The World Health Organization has classified dengue virus as one of the top ten global health threats. It’s one of the fastest spreading mosquito-borne diseases. At least half of the world’s population is at risk of infection.
Like chikungunya virus, dengue is spread by Aedes aegypti and Aedes albopictus mosquitoes. Both viruses share the same control interventions and non-specific symptoms of headaches, a rash, fever and muscle and joint pain, so they are often misdiagnosed.
Most human cases of dengue are asymptomatic or present with mild symptoms, which last for two to seven days. In certain individuals, dengue virus progresses to severe disease and symptoms include persistent vomiting, bleeding gums or nose and enlarged liver. This must be treated as a medical emergency as these complications can be lethal. Dengue virus can be diagnosed using a rapid diagnostic test or a polymerase chain reaction (PCR) test.
But there is no treatment available. A vaccine has been developed and has been approved for use in a few countries—but is not widely available in Africa at present.
The Zika virus was identified in humans in the 1950s. But it only became a pathogen of major public concern in 2016 following the 2015 Zika virus pandemic. The virus is transmitted by Aedes aegypti and Aedes albopictus mosquitoes, and is generally non-lethal in humans. Most people infected with Zika virus do not show any symptoms. A few have non-specific symptoms like fever, rash, headaches, muscle and joint pains and conjunctivitis. These can last two to seven days.
Individuals infected with Zika virus while pregnant are at an increased risk of stillbirth, abortion, neurological disorders or delivering children with birth defects, including microcephaly.
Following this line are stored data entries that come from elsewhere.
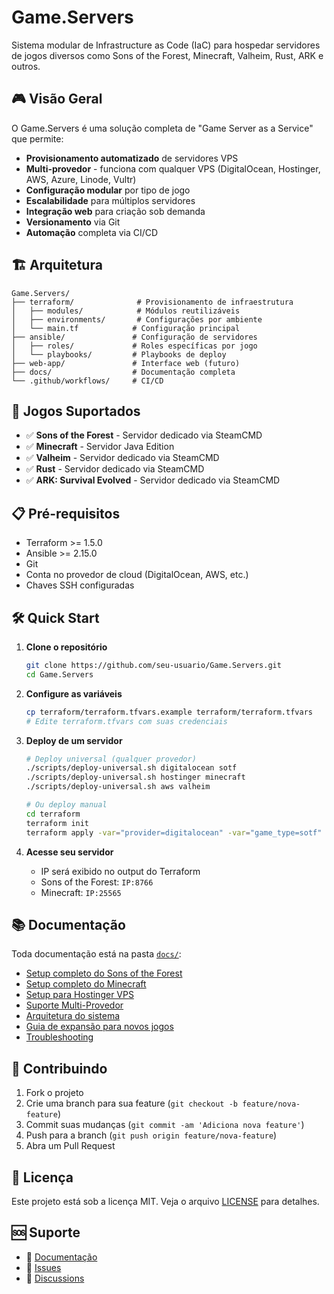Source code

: # Game.Servers

Sistema modular de Infrastructure as Code (IaC) para hospedar servidores de jogos diversos como Sons of the Forest, Minecraft, Valheim, Rust, ARK e outros.

## 🎮 Visão Geral

O Game.Servers é uma solução completa de "Game Server as a Service" que permite:

- **Provisionamento automatizado** de servidores VPS
- **Multi-provedor** - funciona com qualquer VPS (DigitalOcean, Hostinger, AWS, Azure, Linode, Vultr)
- **Configuração modular** por tipo de jogo
- **Escalabilidade** para múltiplos servidores
- **Integração web** para criação sob demanda
- **Versionamento** via Git
- **Automação** completa via CI/CD

## 🏗️ Arquitetura

```
Game.Servers/
├── terraform/              # Provisionamento de infraestrutura
│   ├── modules/            # Módulos reutilizáveis
│   ├── environments/       # Configurações por ambiente
│   └── main.tf            # Configuração principal
├── ansible/               # Configuração de servidores
│   ├── roles/             # Roles específicas por jogo
│   └── playbooks/         # Playbooks de deploy
├── web-app/               # Interface web (futuro)
├── docs/                  # Documentação completa
└── .github/workflows/     # CI/CD
```

## 🚀 Jogos Suportados

- ✅ **Sons of the Forest** - Servidor dedicado via SteamCMD
- ✅ **Minecraft** - Servidor Java Edition
- ✅ **Valheim** - Servidor dedicado via SteamCMD
- ✅ **Rust** - Servidor dedicado via SteamCMD
- ✅ **ARK: Survival Evolved** - Servidor dedicado via SteamCMD

## 📋 Pré-requisitos

- Terraform >= 1.5.0
- Ansible >= 2.15.0
- Git
- Conta no provedor de cloud (DigitalOcean, AWS, etc.)
- Chaves SSH configuradas

## 🛠️ Quick Start

1. **Clone o repositório**
   ```bash
   git clone https://github.com/seu-usuario/Game.Servers.git
   cd Game.Servers
   ```

2. **Configure as variáveis**
   ```bash
   cp terraform/terraform.tfvars.example terraform/terraform.tfvars
   # Edite terraform.tfvars com suas credenciais
   ```

3. **Deploy de um servidor**
   ```bash
   # Deploy universal (qualquer provedor)
   ./scripts/deploy-universal.sh digitalocean sotf
   ./scripts/deploy-universal.sh hostinger minecraft
   ./scripts/deploy-universal.sh aws valheim
   
   # Ou deploy manual
   cd terraform
   terraform init
   terraform apply -var="provider=digitalocean" -var="game_type=sotf"
   ```

4. **Acesse seu servidor**
   - IP será exibido no output do Terraform
   - Sons of the Forest: `IP:8766`
   - Minecraft: `IP:25565`

## 📚 Documentação

Toda documentação está na pasta [`docs/`](./docs/):
- [Setup completo do Sons of the Forest](./docs/sotf-setup.md)
- [Setup completo do Minecraft](./docs/minecraft-setup.md)
- [Setup para Hostinger VPS](./docs/hostinger-setup.md)
- [Suporte Multi-Provedor](./docs/multi-provider-setup.md)
- [Arquitetura do sistema](./docs/architecture.md)
- [Guia de expansão para novos jogos](./docs/adding-games.md)
- [Troubleshooting](./docs/troubleshooting.md)

## 🤝 Contribuindo

1. Fork o projeto
2. Crie uma branch para sua feature (`git checkout -b feature/nova-feature`)
3. Commit suas mudanças (`git commit -am 'Adiciona nova feature'`)
4. Push para a branch (`git push origin feature/nova-feature`)
5. Abra um Pull Request

## 📄 Licença

Este projeto está sob a licença MIT. Veja o arquivo [LICENSE](LICENSE) para detalhes.

## 🆘 Suporte

- 📖 [Documentação](./docs/)
- 🐛 [Issues](https://github.com/seu-usuario/Game.Servers/issues)
- 💬 [Discussions](https://github.com/seu-usuario/Game.Servers/discussions)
PCR testing can be used to diagnose Zika virus, but there is no treatment available.
Aedes aegypti and Aedes albopictus mosquitoes are also responsible for the transmission of yellow fever, so named because the virus causes jaundice (yellowing of eyes and skin due to impaired liver function).
Symptoms in mild cases include fever, headaches, chills, back pain, fatigue, jaundice, vomiting and bleeding from the mouth, nose, eyes or stomach. These generally clear within five days. Approximately 50 percent of the small number of patients who develop severe symptoms will die within 10 days of becoming infected. Yellow fever can be diagnosed by PCR or enzyme-linked immunosorbent assay (ELISA). Although there is no treatment for yellow fever, a very effective vaccine is widely available. A single vaccine dose provides lifelong immunity, so all individuals living in or traveling to areas endemic for yellow fever should take the vaccine.
The West Nile virus was first isolated from a woman in the West Nile region of Uganda. It is transmitted by mosquitoes belonging to the genus Culex. The natural vertebrate hosts are wild birds. But the virus can be transmitted to a number of different animals, including humans, through the bite of an infected mosquito. Approximately 80% of the people infected with West Nile virus will not show any symptoms. Those who do become symptomatic have mild non-specific symptoms that include headaches, fever, tiredness, body aches, nausea, vomiting and, occasionally, a rash. A small proportion of symptomatic patients, however, develop severe disease. This is associated with neurological impairment, and can be fatal in extreme cases.
West Nile virus infection can be diagnosed by PCR or ELISA, with only supportive treatment available for neurological impairment. It has been suggested that people who are older than 50 or immunocompromised are at greater risk of severe infection. An integrated approach comprising water management together with chemical and biological interventions is needed to control the spread of the Culex vectors.
Jaishree Raman is principal medical scientist and head of Laboratory for Antimalarial Resistance Monitoring and Malaria Operational Research at the National Institute for Communicable Diseases and Shüné Oliver is a medical scientist at the institute.